── Records for this exercise

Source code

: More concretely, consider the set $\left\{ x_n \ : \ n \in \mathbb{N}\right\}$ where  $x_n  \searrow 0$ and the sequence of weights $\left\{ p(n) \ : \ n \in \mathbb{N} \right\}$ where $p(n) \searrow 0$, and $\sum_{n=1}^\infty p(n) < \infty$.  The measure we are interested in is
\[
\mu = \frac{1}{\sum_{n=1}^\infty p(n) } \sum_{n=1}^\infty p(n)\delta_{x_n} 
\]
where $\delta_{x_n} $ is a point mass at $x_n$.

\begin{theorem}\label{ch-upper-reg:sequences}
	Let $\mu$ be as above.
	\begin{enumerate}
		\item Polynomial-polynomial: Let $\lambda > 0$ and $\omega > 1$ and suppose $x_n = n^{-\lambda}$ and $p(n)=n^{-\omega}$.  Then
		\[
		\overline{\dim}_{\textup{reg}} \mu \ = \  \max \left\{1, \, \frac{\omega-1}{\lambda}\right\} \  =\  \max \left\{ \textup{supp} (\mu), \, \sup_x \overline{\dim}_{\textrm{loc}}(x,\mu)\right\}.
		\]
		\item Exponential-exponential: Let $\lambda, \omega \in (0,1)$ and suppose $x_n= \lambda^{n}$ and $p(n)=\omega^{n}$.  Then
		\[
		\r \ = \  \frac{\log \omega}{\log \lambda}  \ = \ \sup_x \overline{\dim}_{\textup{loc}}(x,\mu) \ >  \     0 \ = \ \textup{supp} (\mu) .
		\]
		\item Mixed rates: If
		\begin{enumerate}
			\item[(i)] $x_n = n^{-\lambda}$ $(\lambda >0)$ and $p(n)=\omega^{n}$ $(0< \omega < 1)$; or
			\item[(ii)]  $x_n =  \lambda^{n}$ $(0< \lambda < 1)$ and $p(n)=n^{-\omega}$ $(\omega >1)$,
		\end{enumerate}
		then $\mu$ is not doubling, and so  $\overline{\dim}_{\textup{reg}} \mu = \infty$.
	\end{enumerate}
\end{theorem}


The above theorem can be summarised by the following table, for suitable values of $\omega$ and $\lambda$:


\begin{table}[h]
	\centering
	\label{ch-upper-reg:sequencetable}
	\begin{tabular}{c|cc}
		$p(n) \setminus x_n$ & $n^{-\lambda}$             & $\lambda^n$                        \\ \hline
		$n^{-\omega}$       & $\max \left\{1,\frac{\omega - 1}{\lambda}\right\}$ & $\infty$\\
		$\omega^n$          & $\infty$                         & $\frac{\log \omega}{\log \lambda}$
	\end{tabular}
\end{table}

────
── Records for this exercise

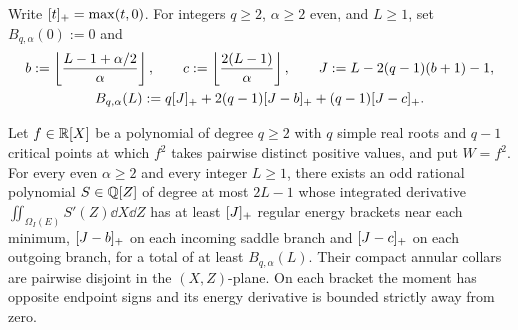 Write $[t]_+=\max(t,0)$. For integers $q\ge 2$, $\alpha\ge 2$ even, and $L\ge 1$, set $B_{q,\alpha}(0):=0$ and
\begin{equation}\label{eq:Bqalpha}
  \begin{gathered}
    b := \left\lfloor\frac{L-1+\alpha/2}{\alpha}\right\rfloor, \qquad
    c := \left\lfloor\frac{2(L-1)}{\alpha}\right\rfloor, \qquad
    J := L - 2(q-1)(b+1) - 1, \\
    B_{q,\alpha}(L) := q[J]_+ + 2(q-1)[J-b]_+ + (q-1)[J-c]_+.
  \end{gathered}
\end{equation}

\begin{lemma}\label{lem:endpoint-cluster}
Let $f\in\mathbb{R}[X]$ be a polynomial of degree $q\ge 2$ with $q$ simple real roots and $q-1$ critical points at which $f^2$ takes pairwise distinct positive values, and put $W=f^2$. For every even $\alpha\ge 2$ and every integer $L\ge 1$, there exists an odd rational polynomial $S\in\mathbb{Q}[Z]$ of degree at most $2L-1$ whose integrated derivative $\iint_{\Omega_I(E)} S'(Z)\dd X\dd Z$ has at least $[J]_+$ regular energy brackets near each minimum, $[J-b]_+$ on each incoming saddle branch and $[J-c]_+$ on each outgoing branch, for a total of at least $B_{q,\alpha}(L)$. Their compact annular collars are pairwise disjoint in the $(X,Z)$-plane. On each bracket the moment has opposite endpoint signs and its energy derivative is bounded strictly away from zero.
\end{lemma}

────
── Records for this exercise

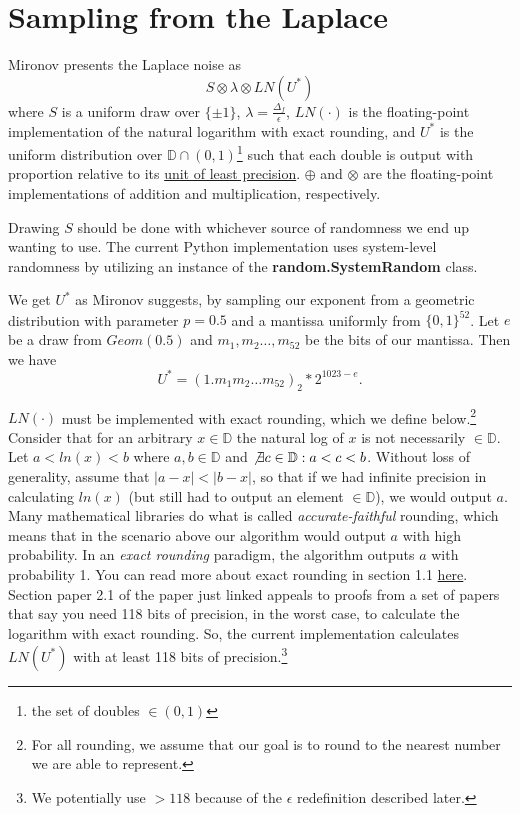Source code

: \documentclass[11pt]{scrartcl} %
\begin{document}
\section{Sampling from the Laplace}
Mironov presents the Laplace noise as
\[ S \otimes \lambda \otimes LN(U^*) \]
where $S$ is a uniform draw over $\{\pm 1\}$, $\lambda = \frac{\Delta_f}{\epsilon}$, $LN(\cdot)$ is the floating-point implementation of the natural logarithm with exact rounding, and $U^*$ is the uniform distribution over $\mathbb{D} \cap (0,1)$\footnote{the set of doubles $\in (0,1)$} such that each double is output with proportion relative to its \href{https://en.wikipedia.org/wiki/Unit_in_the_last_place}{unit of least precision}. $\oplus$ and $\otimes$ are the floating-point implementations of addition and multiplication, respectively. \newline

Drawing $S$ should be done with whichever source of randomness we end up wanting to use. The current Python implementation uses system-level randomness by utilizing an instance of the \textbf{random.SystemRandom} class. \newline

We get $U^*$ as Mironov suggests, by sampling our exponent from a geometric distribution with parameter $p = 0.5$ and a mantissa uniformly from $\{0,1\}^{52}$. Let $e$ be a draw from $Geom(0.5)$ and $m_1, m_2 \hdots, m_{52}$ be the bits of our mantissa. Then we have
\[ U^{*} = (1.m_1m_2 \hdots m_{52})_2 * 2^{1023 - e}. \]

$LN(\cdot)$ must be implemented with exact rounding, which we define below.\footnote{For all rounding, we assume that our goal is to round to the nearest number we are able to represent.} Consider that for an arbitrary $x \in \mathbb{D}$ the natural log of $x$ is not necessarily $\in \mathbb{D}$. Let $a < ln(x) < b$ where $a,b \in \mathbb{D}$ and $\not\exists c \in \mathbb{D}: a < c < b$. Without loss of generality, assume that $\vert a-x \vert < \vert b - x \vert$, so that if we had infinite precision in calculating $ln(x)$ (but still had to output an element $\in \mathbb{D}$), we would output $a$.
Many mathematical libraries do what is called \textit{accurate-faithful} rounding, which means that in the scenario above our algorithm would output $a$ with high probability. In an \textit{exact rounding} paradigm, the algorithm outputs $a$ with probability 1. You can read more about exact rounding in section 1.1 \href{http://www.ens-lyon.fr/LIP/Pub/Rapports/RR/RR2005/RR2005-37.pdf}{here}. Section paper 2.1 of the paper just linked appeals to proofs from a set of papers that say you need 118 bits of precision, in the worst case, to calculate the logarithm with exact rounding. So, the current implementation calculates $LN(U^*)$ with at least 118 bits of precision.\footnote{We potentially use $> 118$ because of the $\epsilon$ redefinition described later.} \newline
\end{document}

────

§ **Your task**:
Extract every line containing the string "qquad" from the material.

§ **Written solution**:
    b := \left\lfloor\frac{L-1+\alpha/2}{\alpha}\right\rfloor, \qquad
    c := \left\lfloor\frac{2(L-1)}{\alpha}\right\rfloor, \qquad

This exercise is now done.